Let me ask you: How much of the anger in your home is caused by you? As dads, we must take notice of God’s Word from Ephesians 6:4.
Now, for those reading with older kids, this doesn’t mean that all of your child’s anger is caused by you. Each of our children is personally responsible for his or her own sin. But, the warning is clear. One of the ways our sin shows is by provoking others to anger. And the easiest place to do that is in our own home.
What are the most common ways we provoke our children to anger? That’s a logical next question. I won’t repeat every way in this post, but here’s a helpful list called 25 ways to raise an angry child.
Bring Them Up in the Discipline and Instruction of the Lord
So what does it mean to bring children up “in the discipline and instruction of the Lord”? It means that our goal is to raise our children to maturity, not just physically, but in such a way that we equip them to live as a godly, mature adults.

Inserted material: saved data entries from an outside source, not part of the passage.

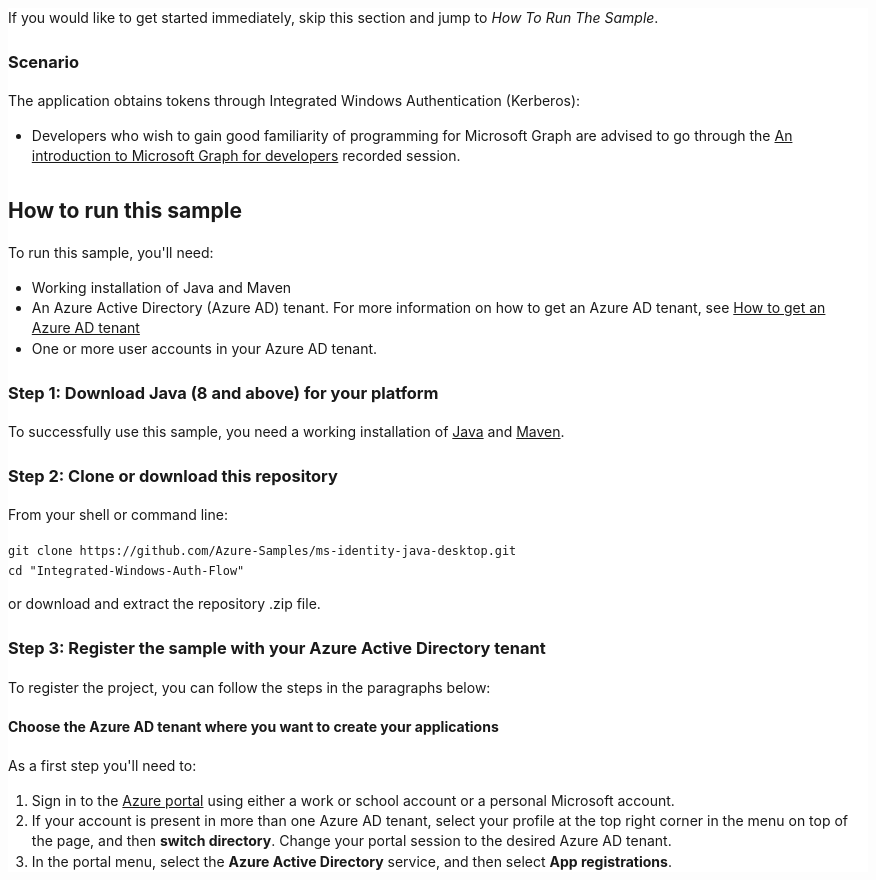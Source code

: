 If you would like to get started immediately, skip this section and jump to *How To Run The Sample*.

### Scenario

The application obtains tokens through Integrated Windows Authentication (Kerberos):

- Developers who wish to gain good familiarity of programming for Microsoft Graph are advised to go through the [An introduction to Microsoft Graph for developers](https://www.youtube.com/watch?v=EBbnpFdB92A) recorded session.

## How to run this sample

To run this sample, you'll need:

- Working installation of Java and Maven
- An Azure Active Directory (Azure AD) tenant. For more information on how to get an Azure AD tenant, see [How to get an Azure AD tenant](https://azure.microsoft.com/documentation/articles/active-directory-howto-tenant/)
- One or more user accounts in your Azure AD tenant.

### Step 1: Download Java (8 and above) for your platform

To successfully use this sample, you need a working installation of [Java](https://openjdk.java.net/install/) and [Maven](https://maven.apache.org/).

### Step 2: Clone or download this repository

From your shell or command line:

```Shell
git clone https://github.com/Azure-Samples/ms-identity-java-desktop.git
cd "Integrated-Windows-Auth-Flow"
```

or download and extract the repository .zip file.

### Step 3:  Register the sample with your Azure Active Directory tenant

To register the project, you can follow the steps in the paragraphs below:

#### Choose the Azure AD tenant where you want to create your applications

As a first step you'll need to:

1. Sign in to the [Azure portal](https://portal.azure.com) using either a work or school account or a personal Microsoft account.
1. If your account is present in more than one Azure AD tenant, select your profile at the top right corner in the menu on top of the page, and then **switch directory**.
   Change your portal session to the desired Azure AD tenant.
1. In the portal menu, select the **Azure Active Directory** service, and then select **App registrations**.
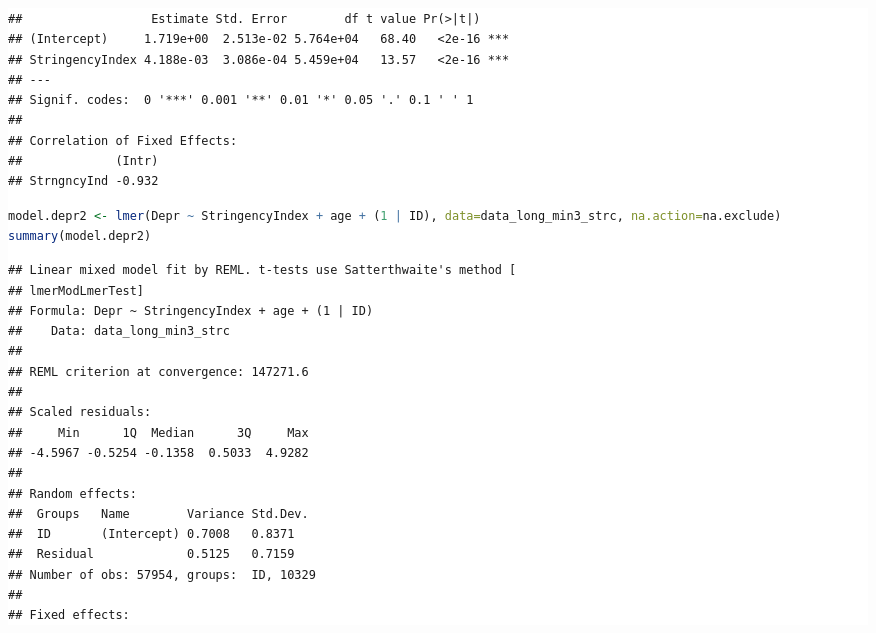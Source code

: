     ##                  Estimate Std. Error        df t value Pr(>|t|)    
    ## (Intercept)     1.719e+00  2.513e-02 5.764e+04   68.40   <2e-16 ***
    ## StringencyIndex 4.188e-03  3.086e-04 5.459e+04   13.57   <2e-16 ***
    ## ---
    ## Signif. codes:  0 '***' 0.001 '**' 0.01 '*' 0.05 '.' 0.1 ' ' 1
    ## 
    ## Correlation of Fixed Effects:
    ##             (Intr)
    ## StrngncyInd -0.932

``` r
model.depr2 <- lmer(Depr ~ StringencyIndex + age + (1 | ID), data=data_long_min3_strc, na.action=na.exclude)
summary(model.depr2)
```

    ## Linear mixed model fit by REML. t-tests use Satterthwaite's method [
    ## lmerModLmerTest]
    ## Formula: Depr ~ StringencyIndex + age + (1 | ID)
    ##    Data: data_long_min3_strc
    ## 
    ## REML criterion at convergence: 147271.6
    ## 
    ## Scaled residuals: 
    ##     Min      1Q  Median      3Q     Max 
    ## -4.5967 -0.5254 -0.1358  0.5033  4.9282 
    ## 
    ## Random effects:
    ##  Groups   Name        Variance Std.Dev.
    ##  ID       (Intercept) 0.7008   0.8371  
    ##  Residual             0.5125   0.7159  
    ## Number of obs: 57954, groups:  ID, 10329
    ## 
    ## Fixed effects: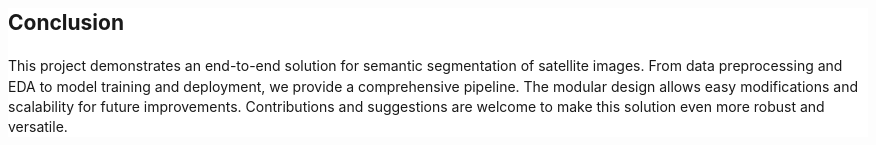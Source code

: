 
## <b>Conclusion</b>

This project demonstrates an end-to-end solution for semantic segmentation of satellite images. From data preprocessing and EDA to model training and deployment, we provide a comprehensive pipeline. The modular design allows easy modifications and scalability for future improvements. Contributions and suggestions are welcome to make this solution even more robust and versatile.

This is my goal as a dad. I think it should be your goal—to be intentional about discipling your kids. Ask yourself: Do your kids know what the Bible says about . . .
- biblical truth
- a biblical view of manhood and womanhood
- biblical leadership
- work, mission, and purpose in life
- how to face temptation
- biblical stewardship
Think about it: children do not automatically grow up to be what God wants them to be. Proverbs 22:15 says, “Folly is bound up in the heart of a child, but the rod of discipline drives it far from him.” Your child needs you to disciple him intentionally. This is not one of many options for raising your kids—it’s the only option for the Christian dad. There is no time of day or night that is “off-limits” for carrying out your responsibility. There is no room for being disengaged when you’re a disciple-making dad.
So what’s the goal for the disciple-making dad? The goal is not success, ivy league education, or money. The goal is higher—to lead your child to love Christ, obey His Word, and function as an adult who thinks and acts biblically.
Chuck Colson, founder of Prison Fellowship used to say “faithfulness not success.” When I consider this, my rushed mornings and tired nights will be seen as disciple-making time, not disengaged-time or barking-orders time. Excuse me while I remove the pitch fork from my Amazon wishlist.